A pressure wave propagation across the second loop of a sodium-cooled fast reactor may lead to severe damage to the pipes and the equipment due to a large leakage sodium-water reaction accident. Therefore, the pressure source and the pressure wave propagation calculation and analysis can be significant for a sodium-cooled fast reactor’s design and operation.
A mathematical model with code was built to calculate and predict both the pressure source and the pressure wave propagation after the large leak sodium-water reaction accident occurred in an SFR steam generator.
In the pressure source model, the sodium-water reaction produces hydrogen and squeezes sodium nearby. It is assumed that the sodium-water reaction carries out instantaneously, and a spherical-to-column bubble is assumed to grow up at the reaction zone. Under such assumptions, the pressure source model can obtain the hydrogen bubble’s volume and pressure in the steam generator.
In the pressure wave propagation model, flow is assumed to be one-dimensional. With the basic theory of mass conservation, momentum conservation, and the Isentropic relation of the working fluid, the numerical solution is calculated by a grid divided by the method of characteristics, considering both precision and efficiency.

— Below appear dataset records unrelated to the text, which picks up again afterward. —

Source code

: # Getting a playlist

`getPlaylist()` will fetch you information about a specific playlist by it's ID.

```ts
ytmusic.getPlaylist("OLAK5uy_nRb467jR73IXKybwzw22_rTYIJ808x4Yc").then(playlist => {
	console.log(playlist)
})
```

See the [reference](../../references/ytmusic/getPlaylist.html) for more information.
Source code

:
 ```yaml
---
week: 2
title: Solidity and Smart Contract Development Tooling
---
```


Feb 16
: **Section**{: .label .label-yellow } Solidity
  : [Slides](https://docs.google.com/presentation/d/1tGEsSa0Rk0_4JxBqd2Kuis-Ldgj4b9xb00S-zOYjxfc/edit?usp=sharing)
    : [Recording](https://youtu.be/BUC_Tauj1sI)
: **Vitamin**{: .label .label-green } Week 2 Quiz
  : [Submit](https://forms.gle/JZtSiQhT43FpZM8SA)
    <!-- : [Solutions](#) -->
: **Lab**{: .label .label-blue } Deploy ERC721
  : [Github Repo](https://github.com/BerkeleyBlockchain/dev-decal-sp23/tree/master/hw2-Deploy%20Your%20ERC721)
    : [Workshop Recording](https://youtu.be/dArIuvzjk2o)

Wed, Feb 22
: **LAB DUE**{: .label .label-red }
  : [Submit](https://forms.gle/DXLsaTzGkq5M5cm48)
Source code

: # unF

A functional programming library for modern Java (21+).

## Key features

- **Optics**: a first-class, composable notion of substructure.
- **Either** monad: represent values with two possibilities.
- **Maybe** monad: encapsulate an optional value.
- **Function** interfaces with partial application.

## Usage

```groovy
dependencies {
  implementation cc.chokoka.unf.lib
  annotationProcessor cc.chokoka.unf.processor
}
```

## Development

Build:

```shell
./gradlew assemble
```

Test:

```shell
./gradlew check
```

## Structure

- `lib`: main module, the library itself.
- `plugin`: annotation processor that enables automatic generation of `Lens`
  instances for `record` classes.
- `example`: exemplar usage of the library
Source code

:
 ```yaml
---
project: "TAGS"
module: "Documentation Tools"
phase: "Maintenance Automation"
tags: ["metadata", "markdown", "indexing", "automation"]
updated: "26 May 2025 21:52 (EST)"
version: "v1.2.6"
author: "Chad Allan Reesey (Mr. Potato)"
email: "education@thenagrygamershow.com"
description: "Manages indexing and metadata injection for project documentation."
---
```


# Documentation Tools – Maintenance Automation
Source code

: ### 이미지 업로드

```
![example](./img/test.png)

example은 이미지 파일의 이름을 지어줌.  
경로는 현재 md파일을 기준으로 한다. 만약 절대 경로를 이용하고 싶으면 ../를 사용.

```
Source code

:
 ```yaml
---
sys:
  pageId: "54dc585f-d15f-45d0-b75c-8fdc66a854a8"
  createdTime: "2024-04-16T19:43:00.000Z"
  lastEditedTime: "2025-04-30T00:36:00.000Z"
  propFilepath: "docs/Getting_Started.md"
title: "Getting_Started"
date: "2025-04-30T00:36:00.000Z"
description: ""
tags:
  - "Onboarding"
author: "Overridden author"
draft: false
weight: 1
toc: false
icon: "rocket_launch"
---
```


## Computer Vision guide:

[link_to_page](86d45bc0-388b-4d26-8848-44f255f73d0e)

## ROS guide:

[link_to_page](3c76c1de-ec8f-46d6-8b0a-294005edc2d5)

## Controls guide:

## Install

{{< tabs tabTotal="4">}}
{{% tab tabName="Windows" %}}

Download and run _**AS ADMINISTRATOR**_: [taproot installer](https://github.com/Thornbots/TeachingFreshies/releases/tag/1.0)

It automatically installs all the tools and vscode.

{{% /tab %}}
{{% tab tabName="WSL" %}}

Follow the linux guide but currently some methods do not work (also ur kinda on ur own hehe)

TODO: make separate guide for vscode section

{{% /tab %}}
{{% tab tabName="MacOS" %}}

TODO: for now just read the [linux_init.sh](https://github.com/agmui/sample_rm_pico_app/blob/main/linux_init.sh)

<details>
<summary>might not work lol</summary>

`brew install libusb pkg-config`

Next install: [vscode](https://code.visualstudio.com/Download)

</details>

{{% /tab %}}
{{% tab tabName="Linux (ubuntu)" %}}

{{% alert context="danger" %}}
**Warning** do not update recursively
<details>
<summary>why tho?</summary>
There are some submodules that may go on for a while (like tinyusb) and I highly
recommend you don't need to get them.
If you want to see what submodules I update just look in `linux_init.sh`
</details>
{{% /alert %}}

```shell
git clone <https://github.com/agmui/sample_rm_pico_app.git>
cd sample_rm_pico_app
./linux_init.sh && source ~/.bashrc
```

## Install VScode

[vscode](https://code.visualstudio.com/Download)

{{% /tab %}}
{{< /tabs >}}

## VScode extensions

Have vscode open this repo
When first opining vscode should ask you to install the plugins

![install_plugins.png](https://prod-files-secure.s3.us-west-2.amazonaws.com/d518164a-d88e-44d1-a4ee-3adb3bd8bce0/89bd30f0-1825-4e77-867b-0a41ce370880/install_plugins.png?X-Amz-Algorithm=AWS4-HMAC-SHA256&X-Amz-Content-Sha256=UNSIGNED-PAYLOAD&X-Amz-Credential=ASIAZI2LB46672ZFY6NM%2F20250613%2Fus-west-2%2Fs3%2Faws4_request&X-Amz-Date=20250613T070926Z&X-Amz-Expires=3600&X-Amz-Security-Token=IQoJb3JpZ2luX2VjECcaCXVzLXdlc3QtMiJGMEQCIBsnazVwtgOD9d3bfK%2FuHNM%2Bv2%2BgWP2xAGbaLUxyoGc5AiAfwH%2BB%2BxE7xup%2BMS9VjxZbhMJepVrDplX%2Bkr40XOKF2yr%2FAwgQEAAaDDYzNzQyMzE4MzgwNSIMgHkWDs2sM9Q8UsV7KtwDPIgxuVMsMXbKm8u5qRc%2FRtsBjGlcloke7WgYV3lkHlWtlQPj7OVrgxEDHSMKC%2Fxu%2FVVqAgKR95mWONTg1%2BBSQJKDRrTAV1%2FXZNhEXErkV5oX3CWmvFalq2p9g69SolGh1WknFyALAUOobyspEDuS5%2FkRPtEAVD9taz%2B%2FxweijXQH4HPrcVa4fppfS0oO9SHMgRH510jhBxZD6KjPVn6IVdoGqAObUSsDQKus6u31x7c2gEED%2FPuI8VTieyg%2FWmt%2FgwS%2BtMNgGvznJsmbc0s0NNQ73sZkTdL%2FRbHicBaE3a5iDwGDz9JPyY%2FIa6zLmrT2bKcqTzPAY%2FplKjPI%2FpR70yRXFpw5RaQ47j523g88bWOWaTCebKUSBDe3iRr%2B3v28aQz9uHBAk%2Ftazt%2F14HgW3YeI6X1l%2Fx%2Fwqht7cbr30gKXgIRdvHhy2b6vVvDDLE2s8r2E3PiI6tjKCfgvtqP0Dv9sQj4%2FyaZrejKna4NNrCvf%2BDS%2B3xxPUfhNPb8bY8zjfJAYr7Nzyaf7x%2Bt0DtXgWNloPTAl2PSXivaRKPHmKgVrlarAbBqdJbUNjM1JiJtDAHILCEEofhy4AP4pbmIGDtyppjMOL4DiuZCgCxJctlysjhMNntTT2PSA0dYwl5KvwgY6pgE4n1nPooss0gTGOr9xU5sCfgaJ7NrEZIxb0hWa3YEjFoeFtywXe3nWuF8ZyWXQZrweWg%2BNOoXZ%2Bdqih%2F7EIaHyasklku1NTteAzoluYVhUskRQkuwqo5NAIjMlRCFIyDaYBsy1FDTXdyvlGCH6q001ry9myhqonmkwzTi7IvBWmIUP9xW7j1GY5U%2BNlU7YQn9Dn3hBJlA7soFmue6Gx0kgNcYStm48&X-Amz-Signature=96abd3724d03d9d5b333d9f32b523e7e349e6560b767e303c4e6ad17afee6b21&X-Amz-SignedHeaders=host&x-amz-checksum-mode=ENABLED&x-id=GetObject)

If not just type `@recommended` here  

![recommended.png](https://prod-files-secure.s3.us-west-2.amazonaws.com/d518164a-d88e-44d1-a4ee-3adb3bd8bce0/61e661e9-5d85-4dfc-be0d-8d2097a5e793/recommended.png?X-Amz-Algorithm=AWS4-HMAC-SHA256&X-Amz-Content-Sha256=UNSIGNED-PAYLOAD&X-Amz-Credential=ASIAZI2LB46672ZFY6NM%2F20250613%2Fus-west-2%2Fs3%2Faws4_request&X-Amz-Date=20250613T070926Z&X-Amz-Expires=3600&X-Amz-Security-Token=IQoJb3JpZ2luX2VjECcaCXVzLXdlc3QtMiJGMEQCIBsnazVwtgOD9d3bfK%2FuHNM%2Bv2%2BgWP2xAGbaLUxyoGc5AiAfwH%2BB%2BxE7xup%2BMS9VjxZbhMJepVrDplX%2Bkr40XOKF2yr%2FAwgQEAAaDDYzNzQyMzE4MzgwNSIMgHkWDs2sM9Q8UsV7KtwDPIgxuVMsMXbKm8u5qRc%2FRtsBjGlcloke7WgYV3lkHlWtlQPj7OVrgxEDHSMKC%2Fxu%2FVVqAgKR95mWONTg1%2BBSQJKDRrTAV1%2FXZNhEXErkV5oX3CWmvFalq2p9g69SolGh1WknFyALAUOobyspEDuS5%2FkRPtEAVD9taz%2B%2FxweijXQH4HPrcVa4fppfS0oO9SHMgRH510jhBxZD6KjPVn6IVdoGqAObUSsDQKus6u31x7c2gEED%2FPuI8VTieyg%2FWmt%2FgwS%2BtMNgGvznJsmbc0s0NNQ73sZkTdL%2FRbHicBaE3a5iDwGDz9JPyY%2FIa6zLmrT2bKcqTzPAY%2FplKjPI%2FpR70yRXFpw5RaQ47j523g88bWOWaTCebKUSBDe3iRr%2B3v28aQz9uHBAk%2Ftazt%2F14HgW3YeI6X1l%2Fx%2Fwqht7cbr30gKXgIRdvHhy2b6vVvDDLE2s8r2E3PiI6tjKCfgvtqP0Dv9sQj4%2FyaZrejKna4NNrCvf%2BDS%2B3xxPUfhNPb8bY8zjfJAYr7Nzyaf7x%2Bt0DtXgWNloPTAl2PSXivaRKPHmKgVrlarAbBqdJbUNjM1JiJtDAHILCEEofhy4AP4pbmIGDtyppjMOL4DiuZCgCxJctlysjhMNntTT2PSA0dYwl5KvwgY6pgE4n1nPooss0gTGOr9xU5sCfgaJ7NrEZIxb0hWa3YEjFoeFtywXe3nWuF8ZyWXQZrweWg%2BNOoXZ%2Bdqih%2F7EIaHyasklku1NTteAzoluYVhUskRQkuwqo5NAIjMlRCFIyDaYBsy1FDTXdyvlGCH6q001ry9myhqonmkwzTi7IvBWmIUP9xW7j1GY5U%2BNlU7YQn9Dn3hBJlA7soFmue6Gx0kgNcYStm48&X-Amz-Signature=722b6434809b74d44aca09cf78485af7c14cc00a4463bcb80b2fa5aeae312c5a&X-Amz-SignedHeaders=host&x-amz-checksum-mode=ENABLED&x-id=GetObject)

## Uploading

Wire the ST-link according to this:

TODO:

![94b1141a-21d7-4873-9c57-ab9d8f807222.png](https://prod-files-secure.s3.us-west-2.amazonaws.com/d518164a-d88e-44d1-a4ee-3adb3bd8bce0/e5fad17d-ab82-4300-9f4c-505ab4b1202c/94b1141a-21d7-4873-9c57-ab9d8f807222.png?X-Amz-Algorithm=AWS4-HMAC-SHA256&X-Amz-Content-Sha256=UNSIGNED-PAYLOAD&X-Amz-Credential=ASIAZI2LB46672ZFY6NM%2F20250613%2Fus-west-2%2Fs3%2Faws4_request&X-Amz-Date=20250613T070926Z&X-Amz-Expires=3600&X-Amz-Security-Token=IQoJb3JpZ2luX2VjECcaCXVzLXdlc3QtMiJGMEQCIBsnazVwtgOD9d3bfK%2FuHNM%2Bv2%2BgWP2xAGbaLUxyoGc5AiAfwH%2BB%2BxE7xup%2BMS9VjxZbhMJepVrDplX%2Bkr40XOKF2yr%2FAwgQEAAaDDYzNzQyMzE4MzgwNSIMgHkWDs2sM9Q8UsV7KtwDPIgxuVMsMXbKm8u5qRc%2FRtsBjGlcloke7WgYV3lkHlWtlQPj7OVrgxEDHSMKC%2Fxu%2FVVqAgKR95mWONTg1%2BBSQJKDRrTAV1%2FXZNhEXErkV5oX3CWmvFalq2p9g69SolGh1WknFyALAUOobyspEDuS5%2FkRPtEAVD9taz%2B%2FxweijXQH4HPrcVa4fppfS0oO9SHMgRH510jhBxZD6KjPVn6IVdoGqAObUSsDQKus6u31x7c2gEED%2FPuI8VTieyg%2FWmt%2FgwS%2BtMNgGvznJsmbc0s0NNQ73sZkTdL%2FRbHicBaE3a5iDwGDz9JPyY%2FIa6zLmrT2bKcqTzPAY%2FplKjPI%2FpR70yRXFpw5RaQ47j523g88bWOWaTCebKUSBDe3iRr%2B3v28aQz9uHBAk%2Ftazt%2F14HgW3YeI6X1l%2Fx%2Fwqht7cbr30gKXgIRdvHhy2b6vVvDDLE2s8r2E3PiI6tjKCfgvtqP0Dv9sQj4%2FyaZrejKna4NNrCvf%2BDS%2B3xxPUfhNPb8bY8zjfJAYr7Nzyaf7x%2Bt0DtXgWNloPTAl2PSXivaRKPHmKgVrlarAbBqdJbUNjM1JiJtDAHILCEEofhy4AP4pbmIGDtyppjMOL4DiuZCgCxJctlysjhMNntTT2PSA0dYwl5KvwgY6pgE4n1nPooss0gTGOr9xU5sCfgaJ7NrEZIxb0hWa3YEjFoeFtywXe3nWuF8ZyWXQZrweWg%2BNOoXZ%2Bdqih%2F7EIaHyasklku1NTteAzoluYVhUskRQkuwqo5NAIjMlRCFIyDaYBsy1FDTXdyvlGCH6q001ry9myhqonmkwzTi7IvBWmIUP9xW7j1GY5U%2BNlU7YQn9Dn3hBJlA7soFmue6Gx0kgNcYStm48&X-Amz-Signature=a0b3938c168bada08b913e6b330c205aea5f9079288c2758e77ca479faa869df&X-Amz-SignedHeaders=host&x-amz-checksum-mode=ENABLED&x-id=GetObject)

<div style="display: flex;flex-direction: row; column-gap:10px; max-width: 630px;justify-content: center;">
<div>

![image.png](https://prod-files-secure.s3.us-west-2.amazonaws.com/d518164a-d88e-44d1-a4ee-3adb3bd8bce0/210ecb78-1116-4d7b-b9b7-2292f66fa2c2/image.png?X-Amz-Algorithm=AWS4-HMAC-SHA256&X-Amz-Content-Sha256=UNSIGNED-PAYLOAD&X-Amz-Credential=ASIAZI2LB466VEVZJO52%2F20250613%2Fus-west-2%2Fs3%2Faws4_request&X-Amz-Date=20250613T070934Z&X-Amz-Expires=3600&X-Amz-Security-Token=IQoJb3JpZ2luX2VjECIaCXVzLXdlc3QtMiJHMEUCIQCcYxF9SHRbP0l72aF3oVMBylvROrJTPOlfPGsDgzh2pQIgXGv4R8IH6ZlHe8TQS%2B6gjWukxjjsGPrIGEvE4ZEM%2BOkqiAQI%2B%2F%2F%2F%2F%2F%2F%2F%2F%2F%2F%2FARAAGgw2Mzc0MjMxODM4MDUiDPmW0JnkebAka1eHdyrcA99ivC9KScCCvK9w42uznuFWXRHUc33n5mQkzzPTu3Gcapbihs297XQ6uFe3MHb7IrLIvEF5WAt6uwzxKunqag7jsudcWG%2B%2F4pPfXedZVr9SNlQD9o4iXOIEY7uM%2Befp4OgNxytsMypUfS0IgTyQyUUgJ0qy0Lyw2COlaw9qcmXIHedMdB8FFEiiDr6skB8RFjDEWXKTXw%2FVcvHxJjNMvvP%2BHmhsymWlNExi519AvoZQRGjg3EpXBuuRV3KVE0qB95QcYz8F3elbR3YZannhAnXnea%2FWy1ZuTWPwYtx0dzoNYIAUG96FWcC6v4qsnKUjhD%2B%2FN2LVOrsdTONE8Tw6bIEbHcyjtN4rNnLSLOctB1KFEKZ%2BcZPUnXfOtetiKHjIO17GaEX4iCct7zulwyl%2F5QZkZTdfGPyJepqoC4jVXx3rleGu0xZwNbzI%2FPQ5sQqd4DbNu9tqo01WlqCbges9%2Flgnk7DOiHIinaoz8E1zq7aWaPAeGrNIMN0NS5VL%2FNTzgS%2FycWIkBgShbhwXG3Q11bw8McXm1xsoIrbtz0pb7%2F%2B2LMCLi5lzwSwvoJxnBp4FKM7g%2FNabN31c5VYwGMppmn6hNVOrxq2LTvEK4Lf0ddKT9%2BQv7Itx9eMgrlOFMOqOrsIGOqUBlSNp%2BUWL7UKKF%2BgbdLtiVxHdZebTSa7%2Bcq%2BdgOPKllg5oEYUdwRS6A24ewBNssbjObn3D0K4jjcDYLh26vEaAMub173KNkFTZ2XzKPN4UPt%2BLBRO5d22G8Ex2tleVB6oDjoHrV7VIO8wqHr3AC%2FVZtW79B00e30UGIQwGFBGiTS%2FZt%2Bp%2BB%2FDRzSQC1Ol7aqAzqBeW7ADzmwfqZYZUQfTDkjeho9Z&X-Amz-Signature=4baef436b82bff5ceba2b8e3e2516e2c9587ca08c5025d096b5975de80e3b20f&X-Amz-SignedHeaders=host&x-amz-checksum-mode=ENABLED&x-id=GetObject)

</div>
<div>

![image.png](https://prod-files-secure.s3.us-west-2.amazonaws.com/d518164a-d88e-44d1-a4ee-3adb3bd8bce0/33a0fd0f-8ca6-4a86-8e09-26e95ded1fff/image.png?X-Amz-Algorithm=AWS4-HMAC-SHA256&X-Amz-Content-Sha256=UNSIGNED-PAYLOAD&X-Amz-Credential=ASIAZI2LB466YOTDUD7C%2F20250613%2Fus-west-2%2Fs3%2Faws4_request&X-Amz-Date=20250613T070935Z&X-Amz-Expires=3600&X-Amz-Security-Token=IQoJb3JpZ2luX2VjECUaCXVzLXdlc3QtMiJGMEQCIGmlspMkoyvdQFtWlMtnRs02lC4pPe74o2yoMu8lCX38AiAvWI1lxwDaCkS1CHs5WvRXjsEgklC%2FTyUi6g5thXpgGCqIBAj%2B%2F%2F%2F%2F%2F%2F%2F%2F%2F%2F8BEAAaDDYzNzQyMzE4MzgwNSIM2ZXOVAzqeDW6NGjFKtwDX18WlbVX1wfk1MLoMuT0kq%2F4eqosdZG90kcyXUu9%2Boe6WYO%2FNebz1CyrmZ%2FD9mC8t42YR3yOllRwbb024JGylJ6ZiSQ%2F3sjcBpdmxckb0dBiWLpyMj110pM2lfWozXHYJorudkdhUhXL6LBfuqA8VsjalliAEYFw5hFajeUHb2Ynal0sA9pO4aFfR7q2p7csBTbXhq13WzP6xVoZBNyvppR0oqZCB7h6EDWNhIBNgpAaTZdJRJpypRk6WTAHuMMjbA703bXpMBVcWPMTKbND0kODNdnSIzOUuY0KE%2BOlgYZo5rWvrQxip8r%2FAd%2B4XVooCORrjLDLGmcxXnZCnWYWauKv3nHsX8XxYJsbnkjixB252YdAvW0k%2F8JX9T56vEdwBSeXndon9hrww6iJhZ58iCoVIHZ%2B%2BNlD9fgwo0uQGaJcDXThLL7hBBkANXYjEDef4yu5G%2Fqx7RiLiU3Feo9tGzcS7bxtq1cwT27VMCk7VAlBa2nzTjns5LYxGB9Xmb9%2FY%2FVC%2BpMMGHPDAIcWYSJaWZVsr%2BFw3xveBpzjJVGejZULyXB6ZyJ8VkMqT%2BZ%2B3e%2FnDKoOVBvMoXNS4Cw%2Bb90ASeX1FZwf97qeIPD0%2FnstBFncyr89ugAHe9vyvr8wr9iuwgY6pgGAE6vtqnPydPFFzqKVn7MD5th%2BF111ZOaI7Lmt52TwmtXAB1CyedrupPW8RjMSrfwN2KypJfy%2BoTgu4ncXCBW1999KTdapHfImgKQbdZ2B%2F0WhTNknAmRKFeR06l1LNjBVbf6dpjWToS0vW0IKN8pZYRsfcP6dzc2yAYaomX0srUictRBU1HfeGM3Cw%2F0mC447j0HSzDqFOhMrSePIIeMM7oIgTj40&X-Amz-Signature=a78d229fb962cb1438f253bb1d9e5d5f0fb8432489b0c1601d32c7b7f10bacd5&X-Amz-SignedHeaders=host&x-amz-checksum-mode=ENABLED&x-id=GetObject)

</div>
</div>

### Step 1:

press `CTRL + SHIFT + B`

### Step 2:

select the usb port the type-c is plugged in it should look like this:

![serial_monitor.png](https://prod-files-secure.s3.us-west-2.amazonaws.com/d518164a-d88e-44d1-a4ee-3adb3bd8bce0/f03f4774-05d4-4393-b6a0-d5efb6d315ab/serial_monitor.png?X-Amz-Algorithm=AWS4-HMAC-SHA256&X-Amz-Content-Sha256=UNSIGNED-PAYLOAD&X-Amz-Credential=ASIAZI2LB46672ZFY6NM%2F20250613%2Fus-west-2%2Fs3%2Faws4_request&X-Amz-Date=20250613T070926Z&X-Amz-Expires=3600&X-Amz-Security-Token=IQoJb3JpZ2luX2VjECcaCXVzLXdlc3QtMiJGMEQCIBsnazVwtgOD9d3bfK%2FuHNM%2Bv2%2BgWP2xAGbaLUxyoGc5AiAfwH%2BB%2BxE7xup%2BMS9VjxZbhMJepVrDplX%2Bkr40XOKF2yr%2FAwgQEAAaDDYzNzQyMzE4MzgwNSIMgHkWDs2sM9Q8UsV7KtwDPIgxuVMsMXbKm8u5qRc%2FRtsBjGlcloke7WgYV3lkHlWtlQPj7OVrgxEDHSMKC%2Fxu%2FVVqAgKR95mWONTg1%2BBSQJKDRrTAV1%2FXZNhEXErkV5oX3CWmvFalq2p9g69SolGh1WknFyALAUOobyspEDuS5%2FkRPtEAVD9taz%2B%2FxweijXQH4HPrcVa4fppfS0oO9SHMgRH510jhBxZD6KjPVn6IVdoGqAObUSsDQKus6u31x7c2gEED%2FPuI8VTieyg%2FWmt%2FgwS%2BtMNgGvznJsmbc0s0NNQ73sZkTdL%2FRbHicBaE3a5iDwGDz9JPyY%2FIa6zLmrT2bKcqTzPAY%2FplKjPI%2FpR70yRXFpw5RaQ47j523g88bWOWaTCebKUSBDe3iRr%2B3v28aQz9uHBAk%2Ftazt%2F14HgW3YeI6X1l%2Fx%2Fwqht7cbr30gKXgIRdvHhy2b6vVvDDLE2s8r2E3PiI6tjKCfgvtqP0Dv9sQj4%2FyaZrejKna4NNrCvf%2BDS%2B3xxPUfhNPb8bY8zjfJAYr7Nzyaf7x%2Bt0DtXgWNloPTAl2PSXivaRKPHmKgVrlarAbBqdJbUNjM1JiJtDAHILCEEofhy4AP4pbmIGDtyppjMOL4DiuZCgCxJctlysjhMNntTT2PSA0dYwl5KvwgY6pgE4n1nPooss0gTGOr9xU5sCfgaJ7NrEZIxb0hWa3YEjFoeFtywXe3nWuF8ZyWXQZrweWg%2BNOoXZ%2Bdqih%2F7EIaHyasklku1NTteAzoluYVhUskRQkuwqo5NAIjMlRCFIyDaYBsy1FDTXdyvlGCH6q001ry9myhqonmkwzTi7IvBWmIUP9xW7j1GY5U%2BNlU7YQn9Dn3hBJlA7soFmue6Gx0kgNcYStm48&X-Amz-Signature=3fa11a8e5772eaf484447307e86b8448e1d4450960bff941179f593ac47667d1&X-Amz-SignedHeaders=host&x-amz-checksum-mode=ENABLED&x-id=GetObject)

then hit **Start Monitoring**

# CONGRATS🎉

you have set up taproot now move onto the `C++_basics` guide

However, plenty of parameters, both of the pressure source and the parallel channels, can affect the accident in different ways and scales. Considering that to practice a large leakage sodium-water reaction experiment can be somewhat difficult because of its danger, inconvenience, and high cost, it is quite essential to conduct a sensitivity analysis through the program for the purpose of facilitating the design of an SFR.
Since most sodium-cooled fast reactor designs are multimodules, a parallel channel structure with multiple pressure boundaries is modeled for sensitivity analysis. Sensitivity analysis was performed on multiple sets of important parameters, including different hydrogen bubble properties, different pressure boundaries, and different equipment types. Following the sensitivity study, the code can be used for the accident analysis in a future commercial demonstration fast reactor by indicating various parameter guidance for the design and construction.